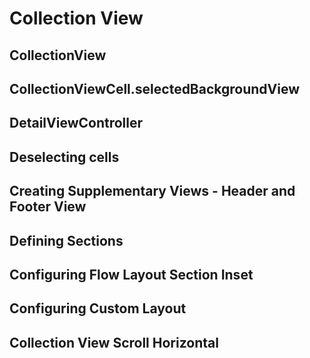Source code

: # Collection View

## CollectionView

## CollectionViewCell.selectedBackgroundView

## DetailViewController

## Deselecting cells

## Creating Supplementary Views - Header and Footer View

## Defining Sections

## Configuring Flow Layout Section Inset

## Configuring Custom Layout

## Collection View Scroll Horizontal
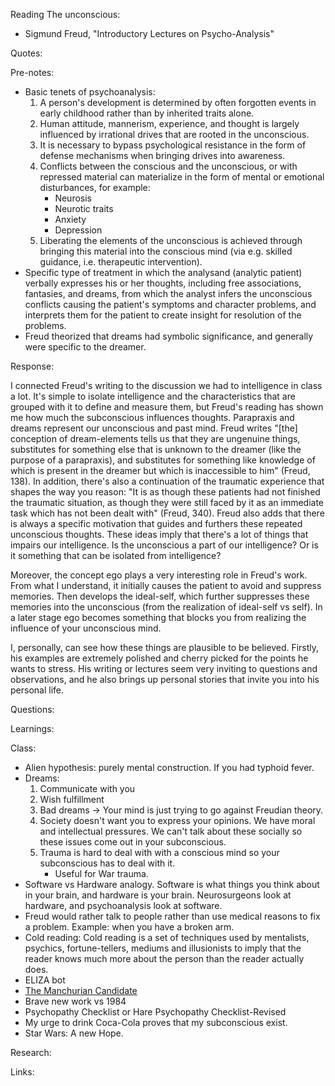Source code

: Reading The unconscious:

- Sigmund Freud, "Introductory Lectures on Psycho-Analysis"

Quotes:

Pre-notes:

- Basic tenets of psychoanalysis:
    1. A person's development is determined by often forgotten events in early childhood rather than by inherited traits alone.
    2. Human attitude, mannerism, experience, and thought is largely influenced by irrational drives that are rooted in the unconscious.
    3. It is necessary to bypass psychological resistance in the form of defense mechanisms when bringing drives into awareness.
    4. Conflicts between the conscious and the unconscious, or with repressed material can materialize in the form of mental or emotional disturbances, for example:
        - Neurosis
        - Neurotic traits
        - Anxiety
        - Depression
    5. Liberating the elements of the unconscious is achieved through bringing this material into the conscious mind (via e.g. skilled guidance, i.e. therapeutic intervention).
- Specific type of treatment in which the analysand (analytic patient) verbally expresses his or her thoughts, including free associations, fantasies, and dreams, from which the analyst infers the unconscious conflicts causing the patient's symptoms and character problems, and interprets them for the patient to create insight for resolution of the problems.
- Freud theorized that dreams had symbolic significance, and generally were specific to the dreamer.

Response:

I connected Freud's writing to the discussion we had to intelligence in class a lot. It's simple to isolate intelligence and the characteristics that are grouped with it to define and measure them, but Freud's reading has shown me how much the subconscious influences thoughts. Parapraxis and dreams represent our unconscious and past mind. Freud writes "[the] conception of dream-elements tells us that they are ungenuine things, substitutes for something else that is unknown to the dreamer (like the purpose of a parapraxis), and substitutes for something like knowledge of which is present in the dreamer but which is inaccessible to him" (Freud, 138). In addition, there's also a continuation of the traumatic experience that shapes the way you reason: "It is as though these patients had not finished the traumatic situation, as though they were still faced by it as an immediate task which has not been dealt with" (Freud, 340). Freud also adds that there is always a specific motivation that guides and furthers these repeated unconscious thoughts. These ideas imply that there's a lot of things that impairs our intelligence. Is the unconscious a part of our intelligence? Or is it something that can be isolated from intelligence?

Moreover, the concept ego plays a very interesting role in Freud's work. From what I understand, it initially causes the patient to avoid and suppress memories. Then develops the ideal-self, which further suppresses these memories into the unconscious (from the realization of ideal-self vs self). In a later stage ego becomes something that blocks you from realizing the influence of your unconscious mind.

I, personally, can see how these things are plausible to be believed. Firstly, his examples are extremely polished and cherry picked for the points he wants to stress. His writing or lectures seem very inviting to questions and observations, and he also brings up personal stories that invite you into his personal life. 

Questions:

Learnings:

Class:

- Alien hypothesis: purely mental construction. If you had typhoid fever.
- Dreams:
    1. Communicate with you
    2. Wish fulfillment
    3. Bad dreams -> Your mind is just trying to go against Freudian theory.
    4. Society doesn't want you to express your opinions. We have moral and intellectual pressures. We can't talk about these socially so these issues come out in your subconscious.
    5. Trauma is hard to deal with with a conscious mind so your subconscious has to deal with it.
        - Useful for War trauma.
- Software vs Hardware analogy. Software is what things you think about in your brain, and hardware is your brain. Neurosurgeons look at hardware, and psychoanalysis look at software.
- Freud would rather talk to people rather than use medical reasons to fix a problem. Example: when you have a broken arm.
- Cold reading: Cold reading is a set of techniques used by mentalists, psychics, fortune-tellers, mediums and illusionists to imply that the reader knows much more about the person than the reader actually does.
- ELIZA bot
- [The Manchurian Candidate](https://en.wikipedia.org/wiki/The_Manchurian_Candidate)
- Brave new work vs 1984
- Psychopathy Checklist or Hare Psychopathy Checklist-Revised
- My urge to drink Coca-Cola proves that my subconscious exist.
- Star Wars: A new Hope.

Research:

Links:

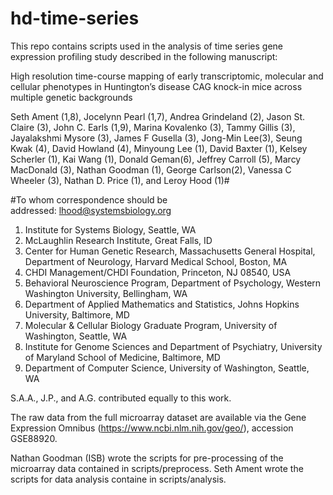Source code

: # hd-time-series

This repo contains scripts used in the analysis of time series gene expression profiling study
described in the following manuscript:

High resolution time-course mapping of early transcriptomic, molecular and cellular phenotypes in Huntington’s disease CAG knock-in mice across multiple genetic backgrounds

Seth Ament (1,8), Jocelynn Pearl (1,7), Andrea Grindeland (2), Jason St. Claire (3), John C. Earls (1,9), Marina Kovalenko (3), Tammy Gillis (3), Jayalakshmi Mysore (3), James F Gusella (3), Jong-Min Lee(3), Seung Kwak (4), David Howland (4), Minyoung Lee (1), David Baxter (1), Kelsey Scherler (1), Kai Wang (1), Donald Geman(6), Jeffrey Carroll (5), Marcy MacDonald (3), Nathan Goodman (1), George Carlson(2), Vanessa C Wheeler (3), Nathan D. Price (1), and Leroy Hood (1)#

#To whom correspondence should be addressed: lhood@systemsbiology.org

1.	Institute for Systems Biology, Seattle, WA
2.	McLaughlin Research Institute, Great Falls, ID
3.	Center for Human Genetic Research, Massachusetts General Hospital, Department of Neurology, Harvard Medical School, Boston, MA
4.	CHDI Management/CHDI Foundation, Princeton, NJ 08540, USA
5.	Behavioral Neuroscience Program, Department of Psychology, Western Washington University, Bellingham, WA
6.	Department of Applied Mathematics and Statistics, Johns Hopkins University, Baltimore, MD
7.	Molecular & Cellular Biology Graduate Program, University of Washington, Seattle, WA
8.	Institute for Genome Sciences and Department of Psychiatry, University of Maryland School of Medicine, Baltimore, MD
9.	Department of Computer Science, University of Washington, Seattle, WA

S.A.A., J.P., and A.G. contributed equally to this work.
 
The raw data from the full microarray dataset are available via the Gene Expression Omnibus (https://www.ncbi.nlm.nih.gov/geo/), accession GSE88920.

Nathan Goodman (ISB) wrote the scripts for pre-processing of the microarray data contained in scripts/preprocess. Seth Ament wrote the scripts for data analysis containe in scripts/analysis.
==
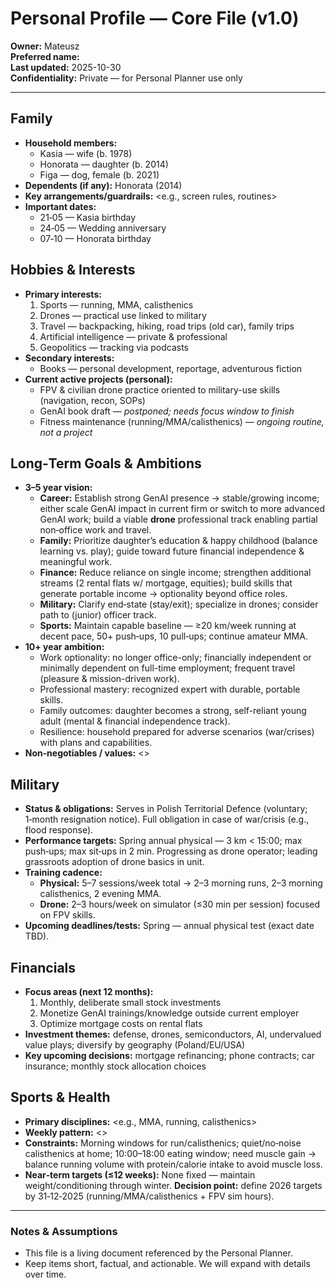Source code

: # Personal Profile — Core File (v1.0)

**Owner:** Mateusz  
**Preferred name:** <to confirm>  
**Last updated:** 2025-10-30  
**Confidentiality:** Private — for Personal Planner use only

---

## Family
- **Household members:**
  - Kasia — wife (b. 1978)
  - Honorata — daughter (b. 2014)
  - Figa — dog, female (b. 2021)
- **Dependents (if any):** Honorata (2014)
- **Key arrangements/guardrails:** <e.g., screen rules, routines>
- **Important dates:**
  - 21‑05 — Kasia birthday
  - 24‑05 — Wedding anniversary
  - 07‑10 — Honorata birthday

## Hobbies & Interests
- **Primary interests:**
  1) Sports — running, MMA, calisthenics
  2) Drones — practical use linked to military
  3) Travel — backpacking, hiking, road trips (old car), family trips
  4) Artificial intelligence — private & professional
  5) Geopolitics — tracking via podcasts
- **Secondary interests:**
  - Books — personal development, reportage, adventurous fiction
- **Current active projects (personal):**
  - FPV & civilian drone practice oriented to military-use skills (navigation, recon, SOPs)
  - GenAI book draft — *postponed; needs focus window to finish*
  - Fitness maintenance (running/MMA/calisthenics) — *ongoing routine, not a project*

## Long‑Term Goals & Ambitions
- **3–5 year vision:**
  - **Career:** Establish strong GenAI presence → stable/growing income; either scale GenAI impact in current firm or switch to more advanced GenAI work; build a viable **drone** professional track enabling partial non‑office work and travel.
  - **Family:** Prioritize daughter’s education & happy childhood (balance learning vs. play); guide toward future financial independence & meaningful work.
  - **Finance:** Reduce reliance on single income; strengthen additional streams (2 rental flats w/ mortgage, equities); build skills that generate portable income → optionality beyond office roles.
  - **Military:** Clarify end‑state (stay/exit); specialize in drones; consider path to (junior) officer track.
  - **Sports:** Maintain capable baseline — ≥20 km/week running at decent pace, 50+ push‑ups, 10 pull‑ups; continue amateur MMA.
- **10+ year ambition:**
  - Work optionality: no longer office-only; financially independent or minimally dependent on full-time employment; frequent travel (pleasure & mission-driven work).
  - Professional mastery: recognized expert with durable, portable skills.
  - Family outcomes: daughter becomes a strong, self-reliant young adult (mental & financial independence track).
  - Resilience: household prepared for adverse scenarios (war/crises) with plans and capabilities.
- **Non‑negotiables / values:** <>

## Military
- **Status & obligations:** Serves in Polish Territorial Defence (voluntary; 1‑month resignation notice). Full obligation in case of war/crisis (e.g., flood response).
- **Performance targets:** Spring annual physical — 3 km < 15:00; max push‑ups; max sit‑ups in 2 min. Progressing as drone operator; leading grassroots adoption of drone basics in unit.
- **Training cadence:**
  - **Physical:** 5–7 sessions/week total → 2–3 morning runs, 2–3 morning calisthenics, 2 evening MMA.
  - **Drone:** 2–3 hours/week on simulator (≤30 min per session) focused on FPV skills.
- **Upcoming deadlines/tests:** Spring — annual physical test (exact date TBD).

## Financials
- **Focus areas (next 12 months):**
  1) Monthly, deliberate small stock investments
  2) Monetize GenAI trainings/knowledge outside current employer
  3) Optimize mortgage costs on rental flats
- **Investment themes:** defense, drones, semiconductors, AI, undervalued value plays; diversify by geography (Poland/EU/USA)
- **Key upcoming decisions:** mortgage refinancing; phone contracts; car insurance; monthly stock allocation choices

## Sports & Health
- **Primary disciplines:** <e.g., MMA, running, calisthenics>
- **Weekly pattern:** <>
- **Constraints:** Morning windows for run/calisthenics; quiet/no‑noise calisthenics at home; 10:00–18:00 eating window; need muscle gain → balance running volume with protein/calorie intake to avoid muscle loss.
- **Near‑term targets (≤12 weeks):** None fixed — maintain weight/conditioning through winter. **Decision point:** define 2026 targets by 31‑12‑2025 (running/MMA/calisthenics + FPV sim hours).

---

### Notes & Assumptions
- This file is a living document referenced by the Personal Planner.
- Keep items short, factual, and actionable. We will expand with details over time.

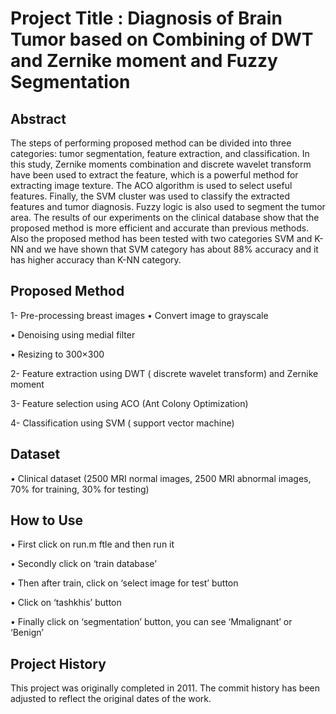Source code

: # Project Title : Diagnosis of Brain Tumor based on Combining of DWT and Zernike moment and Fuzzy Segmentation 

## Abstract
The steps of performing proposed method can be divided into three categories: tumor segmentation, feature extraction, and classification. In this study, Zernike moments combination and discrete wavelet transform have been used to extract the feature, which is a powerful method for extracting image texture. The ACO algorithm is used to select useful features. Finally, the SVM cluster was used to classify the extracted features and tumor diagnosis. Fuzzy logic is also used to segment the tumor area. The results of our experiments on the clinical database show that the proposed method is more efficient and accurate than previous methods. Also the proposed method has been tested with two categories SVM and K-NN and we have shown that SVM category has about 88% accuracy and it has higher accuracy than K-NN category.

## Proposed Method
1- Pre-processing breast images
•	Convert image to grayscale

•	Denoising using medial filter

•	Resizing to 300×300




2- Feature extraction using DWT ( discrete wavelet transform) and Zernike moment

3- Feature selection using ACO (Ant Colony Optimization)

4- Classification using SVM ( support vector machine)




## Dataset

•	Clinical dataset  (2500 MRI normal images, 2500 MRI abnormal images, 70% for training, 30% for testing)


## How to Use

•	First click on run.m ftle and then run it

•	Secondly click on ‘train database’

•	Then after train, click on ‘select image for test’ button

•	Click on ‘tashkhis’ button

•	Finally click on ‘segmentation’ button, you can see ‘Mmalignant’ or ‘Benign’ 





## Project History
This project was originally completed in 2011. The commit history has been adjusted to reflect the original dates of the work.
...
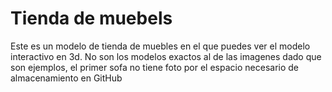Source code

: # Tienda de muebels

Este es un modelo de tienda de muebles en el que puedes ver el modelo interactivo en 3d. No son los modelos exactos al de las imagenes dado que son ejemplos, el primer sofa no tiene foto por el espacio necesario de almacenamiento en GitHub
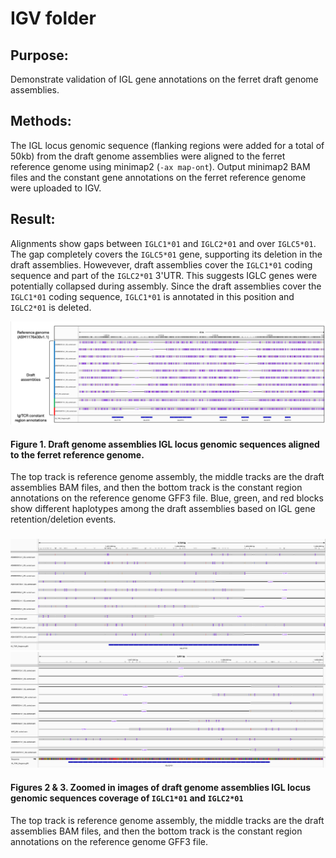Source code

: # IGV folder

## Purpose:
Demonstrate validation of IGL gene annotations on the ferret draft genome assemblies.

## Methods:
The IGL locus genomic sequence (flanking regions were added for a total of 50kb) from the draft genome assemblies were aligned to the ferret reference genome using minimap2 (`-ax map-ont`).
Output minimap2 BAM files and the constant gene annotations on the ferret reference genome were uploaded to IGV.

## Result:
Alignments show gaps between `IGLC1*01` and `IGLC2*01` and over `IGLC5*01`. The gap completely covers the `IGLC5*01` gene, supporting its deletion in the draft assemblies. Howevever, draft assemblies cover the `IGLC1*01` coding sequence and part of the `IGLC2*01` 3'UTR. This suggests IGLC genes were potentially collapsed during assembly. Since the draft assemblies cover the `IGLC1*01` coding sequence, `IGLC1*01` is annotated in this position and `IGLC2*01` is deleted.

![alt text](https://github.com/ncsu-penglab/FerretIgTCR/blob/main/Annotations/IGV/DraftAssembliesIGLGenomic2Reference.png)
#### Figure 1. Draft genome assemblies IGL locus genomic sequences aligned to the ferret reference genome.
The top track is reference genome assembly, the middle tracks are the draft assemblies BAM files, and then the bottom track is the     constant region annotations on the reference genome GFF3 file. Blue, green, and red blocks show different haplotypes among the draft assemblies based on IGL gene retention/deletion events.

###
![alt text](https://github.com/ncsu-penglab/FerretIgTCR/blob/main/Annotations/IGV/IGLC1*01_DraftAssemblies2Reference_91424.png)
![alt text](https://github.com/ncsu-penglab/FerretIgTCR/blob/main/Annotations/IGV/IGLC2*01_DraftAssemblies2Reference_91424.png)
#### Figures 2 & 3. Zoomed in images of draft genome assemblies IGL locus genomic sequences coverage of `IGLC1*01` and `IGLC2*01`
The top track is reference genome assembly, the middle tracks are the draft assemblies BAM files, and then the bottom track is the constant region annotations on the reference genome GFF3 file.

◆ Action item:
Show all lines above containing "Baltimore".

◆ Answer to the problem:
6.	Department of Applied Mathematics and Statistics, Johns Hopkins University, Baltimore, MD
8.	Institute for Genome Sciences and Department of Psychiatry, University of Maryland School of Medicine, Baltimore, MD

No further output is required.